Case: World's first 3D-printed diamond
The world's first 3D-printed diamond composite. Perfect structure. Perfect characteristics. Just imagine what it could do to industries, when it is possible to print anything, in any shape – in diamond.
Diamond is harder than anything else in nature. It is a key component in a large range of wear-resistant tools in various industries, but since it’s so hard and complicated to machine it is almost impossible to form complex shapes. To solve this, we developed a proprietary process, making it possible to 3D print in diamond composite – an innovation that has the potential to revolutionize the way we use the hardest material on the planet.
Natural diamond is carbon crystals that forms under high temperature and pressure conditions that exist only about 100 miles beneath the earth’s surface. It is typically about 99.95 percent carbon. The other 0.05 percent can include one or more trace elements, which are atoms that aren’t part of the diamond’s essential chemistry. Diamond’s crystal structure is isometric, which means the carbon atoms are bonded in essentially the same way in all directions.
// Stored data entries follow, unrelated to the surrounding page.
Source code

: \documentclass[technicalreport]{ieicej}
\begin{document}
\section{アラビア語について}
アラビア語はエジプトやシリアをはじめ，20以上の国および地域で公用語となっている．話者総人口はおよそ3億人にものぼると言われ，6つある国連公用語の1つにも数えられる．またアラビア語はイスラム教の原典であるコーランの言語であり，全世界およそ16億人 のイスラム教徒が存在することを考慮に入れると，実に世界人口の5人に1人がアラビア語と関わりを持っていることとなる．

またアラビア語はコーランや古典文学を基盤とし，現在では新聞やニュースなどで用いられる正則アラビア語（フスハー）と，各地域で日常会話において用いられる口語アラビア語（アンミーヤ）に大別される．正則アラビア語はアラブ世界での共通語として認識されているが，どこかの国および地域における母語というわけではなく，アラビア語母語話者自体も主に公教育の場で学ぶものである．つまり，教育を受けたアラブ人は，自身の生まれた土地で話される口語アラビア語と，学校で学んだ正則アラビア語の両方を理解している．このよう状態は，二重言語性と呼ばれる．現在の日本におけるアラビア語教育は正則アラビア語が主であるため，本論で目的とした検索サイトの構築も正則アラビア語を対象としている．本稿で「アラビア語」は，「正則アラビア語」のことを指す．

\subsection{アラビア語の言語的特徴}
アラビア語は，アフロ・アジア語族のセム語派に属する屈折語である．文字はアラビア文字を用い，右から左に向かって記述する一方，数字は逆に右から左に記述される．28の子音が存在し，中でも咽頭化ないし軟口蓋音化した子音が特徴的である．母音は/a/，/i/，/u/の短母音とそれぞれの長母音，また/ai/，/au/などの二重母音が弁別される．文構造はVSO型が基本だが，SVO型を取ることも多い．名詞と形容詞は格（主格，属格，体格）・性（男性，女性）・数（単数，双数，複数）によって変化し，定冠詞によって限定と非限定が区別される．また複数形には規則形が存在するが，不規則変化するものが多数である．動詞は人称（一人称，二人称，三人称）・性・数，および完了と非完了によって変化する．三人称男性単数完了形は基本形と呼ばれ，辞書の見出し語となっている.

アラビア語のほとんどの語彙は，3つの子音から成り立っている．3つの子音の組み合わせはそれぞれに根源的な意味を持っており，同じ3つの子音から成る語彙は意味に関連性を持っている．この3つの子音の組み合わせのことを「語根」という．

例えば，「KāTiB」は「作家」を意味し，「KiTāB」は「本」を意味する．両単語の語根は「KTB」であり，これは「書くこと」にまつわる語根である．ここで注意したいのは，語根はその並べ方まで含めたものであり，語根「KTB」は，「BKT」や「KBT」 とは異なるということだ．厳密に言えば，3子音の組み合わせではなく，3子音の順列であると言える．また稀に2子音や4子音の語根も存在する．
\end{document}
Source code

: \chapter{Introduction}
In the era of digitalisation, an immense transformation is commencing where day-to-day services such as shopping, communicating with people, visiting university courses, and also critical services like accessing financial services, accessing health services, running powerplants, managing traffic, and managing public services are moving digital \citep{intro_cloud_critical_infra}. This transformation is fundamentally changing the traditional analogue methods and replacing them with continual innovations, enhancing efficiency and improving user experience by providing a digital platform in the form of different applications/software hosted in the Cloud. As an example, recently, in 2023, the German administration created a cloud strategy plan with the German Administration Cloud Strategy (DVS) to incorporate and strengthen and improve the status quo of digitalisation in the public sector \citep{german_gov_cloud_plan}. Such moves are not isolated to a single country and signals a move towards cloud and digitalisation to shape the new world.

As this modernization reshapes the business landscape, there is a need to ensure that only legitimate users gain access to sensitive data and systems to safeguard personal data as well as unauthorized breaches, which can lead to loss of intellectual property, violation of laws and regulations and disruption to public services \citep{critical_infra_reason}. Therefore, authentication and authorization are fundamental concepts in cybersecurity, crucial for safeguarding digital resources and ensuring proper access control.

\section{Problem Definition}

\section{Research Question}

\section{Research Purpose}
Sandvik creates first 3D printed diamond composite
Another mineral, graphite, also contains only carbon, but its formation process and crystal structure are very different. The result is that graphite is so soft that you can write with it, while diamond is so hard that you can only scratch it with another diamond. Without any one of these factors, diamond might be just another mineral. Fortunately, though, this special combination of chemical composition, crystal structure, and formation process gives diamonds the qualities that make them extraordinary.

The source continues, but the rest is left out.